Supplied information below:
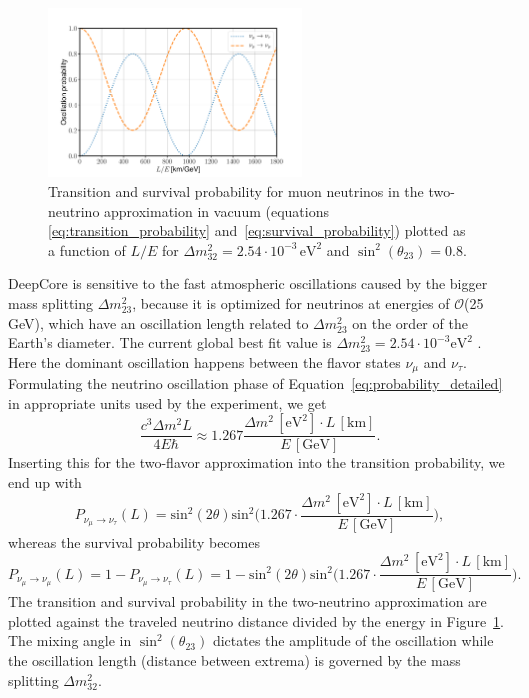\begin{figure}[h]
    \centering
    \includegraphics[trim=40 10 60 60, clip, width=0.6\textwidth]{figures/oscillation_probabilities.pdf}
    \caption[Vacuum oscillation probabilities in the two-neutrino approximation]
    {Transition and survival probability for muon neutrinos in the two-neutrino approximation in vacuum (equations \eqref{eq:transition_probability} and~\eqref{eq:survival_probability}) plotted as a function of $L/E$ for $\Delta m^{2}_{32}=2.54\cdot 10^{-3}\,\mathrm{eV}^2$ and $\sin^{2}(\theta_{23}) = 0.8$.}
    \label{fig:oscillation_probabilities}
\end{figure}

DeepCore is sensitive to the fast atmospheric oscillations caused by the bigger mass splitting $\Delta m^2_{23}$, because it is optimized for neutrinos at energies of $\mathcal{O}$(25\,GeV), which have an oscillation length related to $\Delta m^2_{23}$ on the order of the Earth's diameter.
The current global best fit value is $\Delta m^2_{23}=2.54\cdot 10^{-3}\mathrm{eV}^2$ \cite{PhysRevD.98.030001}.
Here the dominant oscillation happens between the flavor states $\nu_\mu$ and $\nu_\tau$.
Formulating the neutrino oscillation phase of Equation~\eqref{eq:probability_detailed} in appropriate units used by the experiment, we get 
\begin{equation}
    \frac{c^3\Delta m^2L}{4E\hbar} \approx 1.267\frac{\Delta m^2\,[\mathrm{eV}^2]\cdot L\,[\mathrm{km}]}{E\,[\mathrm{GeV}]}.
\end{equation}
Inserting this for the two-flavor approximation into the transition probability, we end up with
\begin{equation}
    P_{\nu_\mu \rightarrow \nu_\tau}(L)
    = 
    \textrm{sin}^2(2\theta)\textrm{sin}^2\Big( 1.267 \cdot \frac{\Delta m^2\,[\mathrm{eV}^2]\cdot L\,[\mathrm{km}]}{E\,[\mathrm{GeV}]} \Big),
    \label{eq:transition_probability}
\end{equation}
whereas the survival probability becomes
\begin{equation}
    P_{\nu_\mu \rightarrow \nu_\mu}(L)
    = 1 - P_{\nu_\mu \rightarrow \nu_\tau}(L)
    =
    1 - \textrm{sin}^2(2\theta)\textrm{sin}^2\Big( 1.267 \cdot \frac{\Delta m^2\,[\mathrm{eV}^2]\cdot L\,[\mathrm{km}]}{E\,[\mathrm{GeV}]} \Big).
    \label{eq:survival_probability}
\end{equation}
The transition and survival probability in the two-neutrino approximation are plotted against the traveled neutrino distance divided by the energy in Figure~\ref{fig:oscillation_probabilities}.
The mixing angle in $\sin^{2}(\theta_{23})$ dictates the amplitude of the oscillation while the oscillation length (distance between extrema) is governed by the mass splitting $\Delta m^{2}_{32}$.
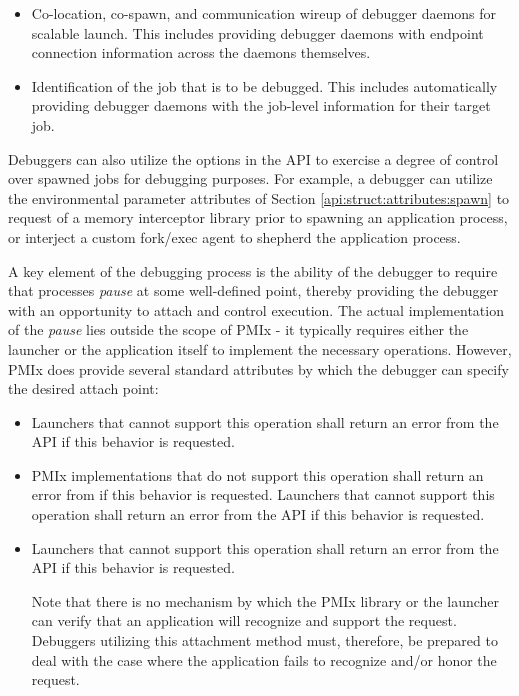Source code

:\begin{itemize}
    \item Co-location, co-spawn, and communication wireup of debugger daemons for scalable launch. This includes providing debugger daemons with endpoint connection information across the daemons themselves.
    \item Identification of the job that is to be debugged. This includes automatically providing debugger daemons with the job-level information for their target job.
\end{itemize}

Debuggers can also utilize the options in the  \ac{API} to exercise a degree of control over spawned jobs for debugging purposes. For example, a debugger can utilize the environmental parameter attributes of Section \ref{api:struct:attributes:spawn} to request  of a memory interceptor library prior to spawning an application process, or interject a custom fork/exec agent to shepherd the application process.

A key element of the debugging process is the ability of the debugger to require that processes \emph{pause} at some well-defined point, thereby providing the debugger with an opportunity to attach and control execution. The actual implementation of the \emph{pause} lies outside the scope of \ac{PMIx} - it typically requires either the launcher or the application itself to implement the necessary operations. However, \ac{PMIx} does provide several standard attributes by which the debugger can specify the desired attach point:

\begin{itemize}
    \item {}Launchers that cannot support this operation shall return an error from the  \ac{API} if this behavior is requested.
    \pasteAttributeItemEnd{}
    \item {}\ac{PMIx} implementations that do not support this operation shall return an error from  if this behavior is requested. Launchers that cannot support this operation shall return an error from the  \ac{API} if this behavior is requested.
    \pasteAttributeItemEnd{}
    \item {}Launchers that cannot support this operation shall return an error from the  \ac{API} if this behavior is requested.

    Note that there is no mechanism by which the \ac{PMIx} library or the launcher can verify that an application will recognize and support the  request. Debuggers utilizing this attachment method must, therefore, be prepared to deal with the case where the application fails to recognize and/or honor the request.
    \pasteAttributeItemEnd{}
\end{itemize}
End of Supplied information.
Go line by line through the data, copying each one that contains the word "flavor".

**Exercise response**
Here the dominant oscillation happens between the flavor states $\nu_\mu$ and $\nu_\tau$.
Inserting this for the two-flavor approximation into the transition probability, we end up with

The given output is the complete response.